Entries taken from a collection
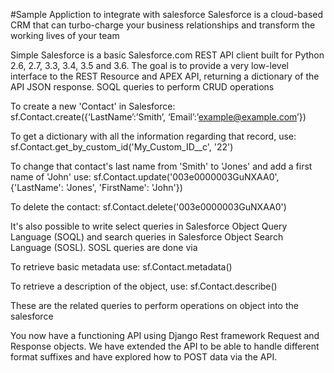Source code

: #Sample Appliction to integrate with salesforce
Salesforce is a cloud-based CRM that can turbo-charge your business relationships and transform the working lives of your team

Simple Salesforce is a basic Salesforce.com REST API client built for Python 2.6, 2.7, 3.3, 3.4, 3.5 and 3.6. The goal is to provide a very low-level interface to the REST Resource and APEX API, returning a dictionary of the API JSON response.
SOQL queries to  perform CRUD operations

To create a new 'Contact' in Salesforce:
sf.Contact.create({‘LastName’:’Smith’, ‘Email’:’example@example.com’})

To get a dictionary with all the information regarding that record, use:
sf.Contact.get_by_custom_id('My_Custom_ID__c', '22')

To change that contact's last name from 'Smith' to 'Jones' and add a first name of 'John' use:
sf.Contact.update('003e0000003GuNXAA0',{'LastName': 'Jones', 'FirstName': 'John'})

To delete the contact:
sf.Contact.delete('003e0000003GuNXAA0')

It's also possible to write select queries in Salesforce Object Query Language (SOQL) and search queries in Salesforce Object Search Language (SOSL).
SOSL queries are done via

To retrieve basic metadata use:
sf.Contact.metadata()

To retrieve a description of the object, use:
sf.Contact.describe()

These are the related queries to perform operations on object into the salesforce

You now have a functioning API using Django Rest framework Request and Response objects. We have extended the API to be able to handle different format suffixes and have explored how to POST data via the API.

• _Exercise_
How many lines in the entries contain the string "that"? Answer with the number only.

• _Answer box_
3